- [DIRECTIONS] Your reply must consist of the data below, reproduced character for character.

####################

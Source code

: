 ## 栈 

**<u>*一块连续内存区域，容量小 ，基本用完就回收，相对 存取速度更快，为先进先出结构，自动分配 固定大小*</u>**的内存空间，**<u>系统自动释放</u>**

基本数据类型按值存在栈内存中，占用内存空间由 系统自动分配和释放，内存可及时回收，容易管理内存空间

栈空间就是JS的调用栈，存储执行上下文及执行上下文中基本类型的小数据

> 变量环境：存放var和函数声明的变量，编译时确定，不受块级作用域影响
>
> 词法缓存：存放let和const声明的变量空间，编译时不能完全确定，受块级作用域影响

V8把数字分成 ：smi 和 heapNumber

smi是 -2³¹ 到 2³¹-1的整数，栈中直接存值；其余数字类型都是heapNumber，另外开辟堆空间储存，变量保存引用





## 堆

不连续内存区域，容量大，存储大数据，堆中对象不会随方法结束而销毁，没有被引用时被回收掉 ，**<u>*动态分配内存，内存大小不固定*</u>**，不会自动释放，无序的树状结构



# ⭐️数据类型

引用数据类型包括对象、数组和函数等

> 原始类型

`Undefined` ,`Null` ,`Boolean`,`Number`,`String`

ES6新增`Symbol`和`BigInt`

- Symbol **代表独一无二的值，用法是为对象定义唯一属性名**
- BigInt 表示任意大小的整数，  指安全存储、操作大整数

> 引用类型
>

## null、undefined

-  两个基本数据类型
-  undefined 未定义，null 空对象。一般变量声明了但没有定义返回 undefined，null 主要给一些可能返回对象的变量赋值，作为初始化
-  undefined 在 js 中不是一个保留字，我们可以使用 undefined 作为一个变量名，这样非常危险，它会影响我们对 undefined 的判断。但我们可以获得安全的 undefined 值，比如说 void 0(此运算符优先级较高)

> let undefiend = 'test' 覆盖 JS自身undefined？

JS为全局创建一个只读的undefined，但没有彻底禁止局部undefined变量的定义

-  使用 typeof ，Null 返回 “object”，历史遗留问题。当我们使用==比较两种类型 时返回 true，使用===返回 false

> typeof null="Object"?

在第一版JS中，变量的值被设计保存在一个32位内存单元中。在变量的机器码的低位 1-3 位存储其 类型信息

####################

- [RESULT FOR THIS TASK]
Source code

: ## 栈 

**<u>*一块连续内存区域，容量小 ，基本用完就回收，相对 存取速度更快，为先进先出结构，自动分配 固定大小*</u>**的内存空间，**<u>系统自动释放</u>**

基本数据类型按值存在栈内存中，占用内存空间由 系统自动分配和释放，内存可及时回收，容易管理内存空间

栈空间就是JS的调用栈，存储执行上下文及执行上下文中基本类型的小数据

> 变量环境：存放var和函数声明的变量，编译时确定，不受块级作用域影响
>
> 词法缓存：存放let和const声明的变量空间，编译时不能完全确定，受块级作用域影响

V8把数字分成 ：smi 和 heapNumber

smi是 -2³¹ 到 2³¹-1的整数，栈中直接存值；其余数字类型都是heapNumber，另外开辟堆空间储存，变量保存引用





## 堆

不连续内存区域，容量大，存储大数据，堆中对象不会随方法结束而销毁，没有被引用时被回收掉 ，**<u>*动态分配内存，内存大小不固定*</u>**，不会自动释放，无序的树状结构



# ⭐️数据类型

引用数据类型包括对象、数组和函数等

> 原始类型

`Undefined` ,`Null` ,`Boolean`,`Number`,`String`

ES6新增`Symbol`和`BigInt`

- Symbol **代表独一无二的值，用法是为对象定义唯一属性名**
- BigInt 表示任意大小的整数，  指安全存储、操作大整数

> 引用类型
>

## null、undefined

-  两个基本数据类型
-  undefined 未定义，null 空对象。一般变量声明了但没有定义返回 undefined，null 主要给一些可能返回对象的变量赋值，作为初始化
-  undefined 在 js 中不是一个保留字，我们可以使用 undefined 作为一个变量名，这样非常危险，它会影响我们对 undefined 的判断。但我们可以获得安全的 undefined 值，比如说 void 0(此运算符优先级较高)

> let undefiend = 'test' 覆盖 JS自身undefined？

JS为全局创建一个只读的undefined，但没有彻底禁止局部undefined变量的定义

-  使用 typeof ，Null 返回 “object”，历史遗留问题。当我们使用==比较两种类型 时返回 true，使用===返回 false

> typeof null="Object"?

在第一版JS中，变量的值被设计保存在一个32位内存单元中。在变量的机器码的低位 1-3 位存储其 类型信息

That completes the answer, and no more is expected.